Many people find these events incomprehensible. People accidentally leave their cell phone or glasses in the car, but a child? It might be possible to dismiss these cases as the actions of uncaring, neglectful, or stupid people, except that they are often good parents and respected professionals.

Although we don’t know exactly what was going on when these people got out of their cars and walked away, their minds were clearly somewhere else. Maybe they were thinking about the workday, or about problems they were facing at home. Maybe they were preoccupied with their financial situation, planning a vacation, or thinking about other stresses in their life. Whatever was on their mind, their attention was focused on something other than what it should have been focused on at that moment.

But that’s the case with most of us much of the time. Our minds are often not on what we’re doing. Fortunately, the consequences are rarely as tragic as accidentally leaving a child in the car, but preoccupation takes a toll nonetheless.

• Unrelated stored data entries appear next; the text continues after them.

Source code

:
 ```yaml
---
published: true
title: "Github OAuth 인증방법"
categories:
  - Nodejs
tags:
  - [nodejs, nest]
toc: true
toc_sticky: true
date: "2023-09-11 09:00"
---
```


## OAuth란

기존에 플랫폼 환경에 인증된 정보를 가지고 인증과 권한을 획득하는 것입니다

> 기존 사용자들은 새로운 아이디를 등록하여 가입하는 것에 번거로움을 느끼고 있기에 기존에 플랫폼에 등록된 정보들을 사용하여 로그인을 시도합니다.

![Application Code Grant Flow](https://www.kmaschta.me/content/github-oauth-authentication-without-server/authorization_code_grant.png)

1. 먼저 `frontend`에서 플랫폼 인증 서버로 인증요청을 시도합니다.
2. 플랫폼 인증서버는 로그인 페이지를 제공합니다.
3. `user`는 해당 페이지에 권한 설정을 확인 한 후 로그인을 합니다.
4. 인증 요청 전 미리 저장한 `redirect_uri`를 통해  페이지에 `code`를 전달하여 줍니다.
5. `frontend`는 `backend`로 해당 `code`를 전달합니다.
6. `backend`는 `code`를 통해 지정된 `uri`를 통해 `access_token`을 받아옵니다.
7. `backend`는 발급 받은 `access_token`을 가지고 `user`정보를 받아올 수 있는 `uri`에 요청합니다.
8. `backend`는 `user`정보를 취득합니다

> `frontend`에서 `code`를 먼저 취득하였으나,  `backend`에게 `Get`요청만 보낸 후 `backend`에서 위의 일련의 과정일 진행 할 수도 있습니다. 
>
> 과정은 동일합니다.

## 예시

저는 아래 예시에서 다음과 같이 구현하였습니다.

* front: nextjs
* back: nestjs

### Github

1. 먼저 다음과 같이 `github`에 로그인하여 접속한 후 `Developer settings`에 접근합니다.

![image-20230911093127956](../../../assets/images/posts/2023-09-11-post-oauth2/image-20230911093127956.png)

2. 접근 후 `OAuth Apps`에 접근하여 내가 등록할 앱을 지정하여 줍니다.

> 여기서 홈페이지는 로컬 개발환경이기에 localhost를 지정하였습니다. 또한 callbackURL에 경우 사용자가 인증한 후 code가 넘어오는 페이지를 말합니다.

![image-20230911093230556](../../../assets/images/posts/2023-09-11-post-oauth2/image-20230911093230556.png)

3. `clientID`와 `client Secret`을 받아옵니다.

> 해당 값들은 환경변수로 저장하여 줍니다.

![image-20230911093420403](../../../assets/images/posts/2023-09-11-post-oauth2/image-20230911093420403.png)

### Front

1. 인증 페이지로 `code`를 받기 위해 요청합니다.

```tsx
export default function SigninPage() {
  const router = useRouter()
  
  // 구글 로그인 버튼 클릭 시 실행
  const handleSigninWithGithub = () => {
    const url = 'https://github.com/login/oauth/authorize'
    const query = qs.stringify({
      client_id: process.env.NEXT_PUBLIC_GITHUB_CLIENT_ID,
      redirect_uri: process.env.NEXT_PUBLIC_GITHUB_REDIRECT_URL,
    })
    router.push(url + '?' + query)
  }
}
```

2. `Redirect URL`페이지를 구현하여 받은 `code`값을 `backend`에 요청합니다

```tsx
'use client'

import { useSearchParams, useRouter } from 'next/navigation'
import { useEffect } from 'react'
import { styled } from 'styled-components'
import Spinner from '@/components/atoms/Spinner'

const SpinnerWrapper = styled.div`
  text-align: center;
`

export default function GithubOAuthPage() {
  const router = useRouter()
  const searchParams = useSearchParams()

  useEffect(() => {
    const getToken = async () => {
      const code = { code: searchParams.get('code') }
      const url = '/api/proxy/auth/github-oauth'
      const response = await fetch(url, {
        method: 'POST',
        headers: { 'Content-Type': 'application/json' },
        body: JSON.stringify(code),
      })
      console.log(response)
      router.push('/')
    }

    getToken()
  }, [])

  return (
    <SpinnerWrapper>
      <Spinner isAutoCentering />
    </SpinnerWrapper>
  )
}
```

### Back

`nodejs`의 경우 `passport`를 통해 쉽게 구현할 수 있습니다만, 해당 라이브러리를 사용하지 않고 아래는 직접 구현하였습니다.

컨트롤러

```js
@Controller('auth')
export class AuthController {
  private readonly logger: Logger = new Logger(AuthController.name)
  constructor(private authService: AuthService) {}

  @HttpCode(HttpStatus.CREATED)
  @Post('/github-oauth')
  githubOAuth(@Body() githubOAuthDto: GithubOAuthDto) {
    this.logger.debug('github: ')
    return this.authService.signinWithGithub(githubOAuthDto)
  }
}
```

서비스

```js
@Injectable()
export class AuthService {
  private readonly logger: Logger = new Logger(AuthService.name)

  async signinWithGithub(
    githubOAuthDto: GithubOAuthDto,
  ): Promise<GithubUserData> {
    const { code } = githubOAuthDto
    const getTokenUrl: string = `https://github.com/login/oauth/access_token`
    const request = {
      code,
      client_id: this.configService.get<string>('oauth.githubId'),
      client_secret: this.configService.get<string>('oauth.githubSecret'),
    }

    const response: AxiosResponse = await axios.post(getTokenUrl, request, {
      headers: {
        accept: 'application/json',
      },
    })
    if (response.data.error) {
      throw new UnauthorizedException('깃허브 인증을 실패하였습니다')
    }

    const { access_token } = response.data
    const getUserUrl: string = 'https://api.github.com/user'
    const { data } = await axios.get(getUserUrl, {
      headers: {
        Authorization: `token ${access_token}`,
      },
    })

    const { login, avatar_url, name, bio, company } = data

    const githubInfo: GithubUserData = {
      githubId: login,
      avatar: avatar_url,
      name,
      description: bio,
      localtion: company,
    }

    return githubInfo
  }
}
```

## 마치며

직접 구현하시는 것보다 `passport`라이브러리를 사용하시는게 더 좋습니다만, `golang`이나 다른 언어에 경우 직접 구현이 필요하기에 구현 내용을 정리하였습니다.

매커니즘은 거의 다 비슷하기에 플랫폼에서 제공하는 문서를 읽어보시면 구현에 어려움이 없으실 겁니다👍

All of us live in two worlds — the “real” world of objects, people, and events, and the mental world of our thoughts, plans, memories, ruminations, worries, and daydreams. As we go through each day, we constantly shift our attention back-and-forth between these outer and inner worlds, and our experience of life is an ongoing, interwoven meld of the external physical world and our internal self-focused thoughts.

Our inner thoughts have a great deal of power over us, including the power to distract us from the real world. Although these thoughts are sometimes useful, a great deal of our self-talk is not only totally unnecessary, but also distracts us from life in the external world.

People have only a limited capacity for attention. Paying attention to one thing necessarily prevents us from paying complete attention to anything else. When we are preoccupied with our self-thoughts, we are not able to focus fully on the world, or on what we are doing. You have probably had the experience of walking or driving from one place to another so absorbed in thought that you arrived with no memory whatsoever of the sights along the way. The fact that you navigated successfully from one place to another while lost in thought is a testament to your ability to function on automatic pilot, but your self-talk pushed out the sights and sounds of the real world.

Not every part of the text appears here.